Di pertengahan Januari 1976, dan setelah usaha pemberkatan yang dilakukan oleh George dan Kathy, mereka mengalami kejadian yang kemudian menjadi malam terakhir mereka berada di rumah itu. Keluarga Lutz menilai bahwa segala kejadian yang terjadi sebagai sesuatu yang sangat menakutkan, “too frightening”.

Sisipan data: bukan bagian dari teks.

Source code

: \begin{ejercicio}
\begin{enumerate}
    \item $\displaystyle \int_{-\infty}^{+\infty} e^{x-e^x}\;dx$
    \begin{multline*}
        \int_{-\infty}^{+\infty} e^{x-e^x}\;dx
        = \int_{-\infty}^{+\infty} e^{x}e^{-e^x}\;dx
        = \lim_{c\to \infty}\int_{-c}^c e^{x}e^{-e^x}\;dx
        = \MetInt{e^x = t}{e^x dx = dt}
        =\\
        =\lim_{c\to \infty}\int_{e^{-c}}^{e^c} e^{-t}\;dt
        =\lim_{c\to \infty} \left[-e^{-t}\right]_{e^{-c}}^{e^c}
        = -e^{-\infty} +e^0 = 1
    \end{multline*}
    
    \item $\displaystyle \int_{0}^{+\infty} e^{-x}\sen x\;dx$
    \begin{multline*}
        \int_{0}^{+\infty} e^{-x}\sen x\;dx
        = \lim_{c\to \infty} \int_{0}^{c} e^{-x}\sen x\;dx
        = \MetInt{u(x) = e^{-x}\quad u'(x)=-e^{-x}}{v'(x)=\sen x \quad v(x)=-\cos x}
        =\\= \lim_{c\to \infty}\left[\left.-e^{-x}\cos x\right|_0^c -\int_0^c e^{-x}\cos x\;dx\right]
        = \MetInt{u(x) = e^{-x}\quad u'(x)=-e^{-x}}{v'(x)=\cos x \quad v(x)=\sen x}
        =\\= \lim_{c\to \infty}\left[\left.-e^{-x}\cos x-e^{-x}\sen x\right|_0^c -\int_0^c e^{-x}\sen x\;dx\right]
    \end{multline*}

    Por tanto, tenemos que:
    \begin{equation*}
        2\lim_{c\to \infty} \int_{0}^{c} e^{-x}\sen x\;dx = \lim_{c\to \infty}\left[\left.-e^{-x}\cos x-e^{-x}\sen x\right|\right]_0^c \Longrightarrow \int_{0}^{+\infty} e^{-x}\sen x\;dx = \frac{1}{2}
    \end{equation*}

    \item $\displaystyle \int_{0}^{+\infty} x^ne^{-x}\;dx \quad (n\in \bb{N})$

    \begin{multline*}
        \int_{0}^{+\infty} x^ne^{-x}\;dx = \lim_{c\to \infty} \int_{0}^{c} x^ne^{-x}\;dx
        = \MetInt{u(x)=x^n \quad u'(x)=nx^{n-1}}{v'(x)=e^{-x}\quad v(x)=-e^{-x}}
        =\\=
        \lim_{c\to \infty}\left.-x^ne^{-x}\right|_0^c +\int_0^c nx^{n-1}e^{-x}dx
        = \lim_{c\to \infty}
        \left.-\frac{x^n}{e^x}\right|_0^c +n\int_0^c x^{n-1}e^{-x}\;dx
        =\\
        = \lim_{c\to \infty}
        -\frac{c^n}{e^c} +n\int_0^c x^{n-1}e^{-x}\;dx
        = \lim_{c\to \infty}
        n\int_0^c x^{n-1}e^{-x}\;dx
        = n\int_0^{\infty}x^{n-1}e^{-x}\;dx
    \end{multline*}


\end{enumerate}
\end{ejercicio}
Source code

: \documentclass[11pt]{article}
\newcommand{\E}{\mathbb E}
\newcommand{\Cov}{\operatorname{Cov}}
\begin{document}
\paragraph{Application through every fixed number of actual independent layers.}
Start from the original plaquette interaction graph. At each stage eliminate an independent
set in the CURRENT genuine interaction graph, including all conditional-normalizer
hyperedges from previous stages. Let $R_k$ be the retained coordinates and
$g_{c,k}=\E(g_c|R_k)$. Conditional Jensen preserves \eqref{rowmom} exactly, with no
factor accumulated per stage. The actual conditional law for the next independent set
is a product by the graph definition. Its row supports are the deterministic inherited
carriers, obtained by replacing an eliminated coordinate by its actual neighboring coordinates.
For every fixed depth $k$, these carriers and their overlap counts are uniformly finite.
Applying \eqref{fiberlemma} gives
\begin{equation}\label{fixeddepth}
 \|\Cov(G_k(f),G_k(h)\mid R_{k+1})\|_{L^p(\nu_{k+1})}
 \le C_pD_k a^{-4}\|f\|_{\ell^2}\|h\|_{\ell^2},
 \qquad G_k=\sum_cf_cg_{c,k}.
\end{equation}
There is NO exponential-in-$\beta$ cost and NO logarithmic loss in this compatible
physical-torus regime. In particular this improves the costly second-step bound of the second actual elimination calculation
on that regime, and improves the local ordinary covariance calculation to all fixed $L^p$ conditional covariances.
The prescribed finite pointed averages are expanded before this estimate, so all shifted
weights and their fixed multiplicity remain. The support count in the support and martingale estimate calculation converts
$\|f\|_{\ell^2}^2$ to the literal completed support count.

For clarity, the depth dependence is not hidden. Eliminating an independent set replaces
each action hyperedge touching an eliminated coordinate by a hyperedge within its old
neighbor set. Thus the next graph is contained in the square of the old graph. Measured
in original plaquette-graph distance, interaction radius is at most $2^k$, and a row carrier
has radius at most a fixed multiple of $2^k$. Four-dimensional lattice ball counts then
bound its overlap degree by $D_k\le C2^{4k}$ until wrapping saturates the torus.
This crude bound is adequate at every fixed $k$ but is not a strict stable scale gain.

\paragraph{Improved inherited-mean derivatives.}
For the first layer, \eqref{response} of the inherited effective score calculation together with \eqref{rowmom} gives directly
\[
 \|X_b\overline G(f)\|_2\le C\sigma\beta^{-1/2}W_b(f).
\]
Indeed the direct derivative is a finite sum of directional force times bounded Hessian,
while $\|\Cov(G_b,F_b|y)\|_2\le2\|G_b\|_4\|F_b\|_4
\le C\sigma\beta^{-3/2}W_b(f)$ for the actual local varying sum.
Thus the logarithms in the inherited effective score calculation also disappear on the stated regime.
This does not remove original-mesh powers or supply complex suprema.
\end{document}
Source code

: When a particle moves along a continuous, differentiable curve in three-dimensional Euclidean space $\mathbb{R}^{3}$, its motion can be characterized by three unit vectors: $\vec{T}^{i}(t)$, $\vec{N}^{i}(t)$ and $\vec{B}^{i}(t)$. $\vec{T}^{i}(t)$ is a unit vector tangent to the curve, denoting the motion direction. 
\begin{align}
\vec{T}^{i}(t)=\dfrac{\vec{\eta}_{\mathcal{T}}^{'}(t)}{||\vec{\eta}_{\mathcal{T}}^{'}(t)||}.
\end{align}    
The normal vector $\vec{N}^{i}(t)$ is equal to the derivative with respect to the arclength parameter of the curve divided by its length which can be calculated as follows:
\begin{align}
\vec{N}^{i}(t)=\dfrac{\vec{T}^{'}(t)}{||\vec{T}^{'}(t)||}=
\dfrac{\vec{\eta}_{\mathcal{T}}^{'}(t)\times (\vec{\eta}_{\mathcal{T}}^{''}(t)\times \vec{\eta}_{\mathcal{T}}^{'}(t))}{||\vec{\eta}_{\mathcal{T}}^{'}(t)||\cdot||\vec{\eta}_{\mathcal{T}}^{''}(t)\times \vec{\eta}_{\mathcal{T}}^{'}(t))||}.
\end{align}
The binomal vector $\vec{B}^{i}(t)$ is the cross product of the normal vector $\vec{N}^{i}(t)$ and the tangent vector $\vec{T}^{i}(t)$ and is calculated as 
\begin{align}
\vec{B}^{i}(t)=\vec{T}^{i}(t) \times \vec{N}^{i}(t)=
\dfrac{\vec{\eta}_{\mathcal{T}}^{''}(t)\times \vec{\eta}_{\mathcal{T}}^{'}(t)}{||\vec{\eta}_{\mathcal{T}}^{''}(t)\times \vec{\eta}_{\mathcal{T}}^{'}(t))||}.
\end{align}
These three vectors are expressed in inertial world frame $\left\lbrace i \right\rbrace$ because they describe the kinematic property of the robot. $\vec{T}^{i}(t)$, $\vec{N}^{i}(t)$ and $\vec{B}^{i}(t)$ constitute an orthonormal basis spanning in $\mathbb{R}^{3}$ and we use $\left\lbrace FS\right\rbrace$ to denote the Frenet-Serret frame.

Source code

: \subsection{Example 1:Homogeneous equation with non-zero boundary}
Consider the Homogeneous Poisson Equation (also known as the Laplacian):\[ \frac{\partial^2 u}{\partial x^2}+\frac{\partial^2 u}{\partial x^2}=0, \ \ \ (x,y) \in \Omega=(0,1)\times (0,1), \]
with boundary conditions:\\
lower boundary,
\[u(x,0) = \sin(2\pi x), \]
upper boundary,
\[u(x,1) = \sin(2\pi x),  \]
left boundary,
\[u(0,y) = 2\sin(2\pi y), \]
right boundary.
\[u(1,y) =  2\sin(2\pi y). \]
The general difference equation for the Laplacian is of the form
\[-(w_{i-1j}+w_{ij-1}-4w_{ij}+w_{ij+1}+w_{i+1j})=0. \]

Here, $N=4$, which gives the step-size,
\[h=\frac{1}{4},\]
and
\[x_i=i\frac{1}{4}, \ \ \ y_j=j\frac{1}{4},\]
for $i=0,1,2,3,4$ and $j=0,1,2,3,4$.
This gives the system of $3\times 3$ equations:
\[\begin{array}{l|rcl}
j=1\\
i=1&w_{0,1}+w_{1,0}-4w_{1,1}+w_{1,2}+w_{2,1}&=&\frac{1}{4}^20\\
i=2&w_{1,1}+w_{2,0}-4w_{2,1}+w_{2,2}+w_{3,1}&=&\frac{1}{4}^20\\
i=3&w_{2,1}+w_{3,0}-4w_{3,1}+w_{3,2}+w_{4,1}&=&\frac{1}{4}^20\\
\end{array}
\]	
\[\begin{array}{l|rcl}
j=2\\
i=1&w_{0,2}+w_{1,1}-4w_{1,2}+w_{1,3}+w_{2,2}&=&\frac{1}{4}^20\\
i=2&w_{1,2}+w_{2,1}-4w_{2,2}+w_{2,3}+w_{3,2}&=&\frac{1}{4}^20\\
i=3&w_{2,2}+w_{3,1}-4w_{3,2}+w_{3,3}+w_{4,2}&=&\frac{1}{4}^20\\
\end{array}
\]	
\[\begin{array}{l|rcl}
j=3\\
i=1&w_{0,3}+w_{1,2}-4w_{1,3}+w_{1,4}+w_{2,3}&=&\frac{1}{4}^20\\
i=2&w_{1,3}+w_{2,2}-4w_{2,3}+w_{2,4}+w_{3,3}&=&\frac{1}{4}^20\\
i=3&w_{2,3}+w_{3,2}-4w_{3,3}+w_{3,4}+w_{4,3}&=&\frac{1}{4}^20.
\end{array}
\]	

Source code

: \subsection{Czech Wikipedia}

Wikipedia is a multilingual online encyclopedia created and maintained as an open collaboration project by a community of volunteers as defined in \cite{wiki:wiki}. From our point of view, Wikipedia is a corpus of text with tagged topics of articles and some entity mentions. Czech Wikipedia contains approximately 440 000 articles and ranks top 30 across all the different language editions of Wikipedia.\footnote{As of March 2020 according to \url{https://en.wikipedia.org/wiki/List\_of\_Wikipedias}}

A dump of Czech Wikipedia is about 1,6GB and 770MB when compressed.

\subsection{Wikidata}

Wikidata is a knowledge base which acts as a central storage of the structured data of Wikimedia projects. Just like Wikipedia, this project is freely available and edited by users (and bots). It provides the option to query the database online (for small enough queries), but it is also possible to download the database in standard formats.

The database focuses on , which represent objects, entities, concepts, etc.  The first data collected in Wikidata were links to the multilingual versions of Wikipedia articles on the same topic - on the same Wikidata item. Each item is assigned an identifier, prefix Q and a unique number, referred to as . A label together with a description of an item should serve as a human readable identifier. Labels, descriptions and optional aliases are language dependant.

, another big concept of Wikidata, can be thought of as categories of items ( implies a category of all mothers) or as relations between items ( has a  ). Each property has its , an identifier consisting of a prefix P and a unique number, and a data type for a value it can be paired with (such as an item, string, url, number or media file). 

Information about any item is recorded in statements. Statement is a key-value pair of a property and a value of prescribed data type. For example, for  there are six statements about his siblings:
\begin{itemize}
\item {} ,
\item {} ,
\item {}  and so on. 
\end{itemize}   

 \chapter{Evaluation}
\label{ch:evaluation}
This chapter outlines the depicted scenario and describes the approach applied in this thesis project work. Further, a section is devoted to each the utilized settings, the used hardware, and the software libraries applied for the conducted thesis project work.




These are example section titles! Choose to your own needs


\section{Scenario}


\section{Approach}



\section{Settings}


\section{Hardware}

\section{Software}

Setelah berkonsultasi dengan Bapa Mancuso, mereka memutuskan untuk mengambil beberapa barang kepunyaan mereka dan memutuskan untuk tinggal di rumah ibu Kathy di dekat Deer Park, New York. Pada 14 Januari 1976, George dan Kathy Lutz bersama ketiga anaknya dan anjing mereka Harry, meninggalkan rumah dan meninggalkan banyak barang dibelakang rumah tersebut. Hari berikutnya, seorang tukang ditugaskan untuk memindahkan barang-barang untuk dikirim ke keluarga Lutz. Ia melaporkan ada fenomena yang tidak normal didalam rumah itu.
Buku ini ditulis setelah Tam Mossman, seorang editor di penerbit Prentice Hall yang mengenalkan George dan Kathy Lutz kepada Jay Anson. Mereka tidak bekerja secara langsung dengan Anson, namun disampaikan melalui rekaman tape yang berdurasi sekitar 45 jam, yang kemudian menjadi dasar bagi penulisan buku ini. Diperkirakan penjualan buku ini mencapai sepuluh juta kopi dari beberapa edisi. Anson dikatakan mengambil dasar judul bukunya “The Amityville Horror” dari “The Dunwich Horror” karangan H.P. Lovecraft yang diterbitkan pada tahun 1929.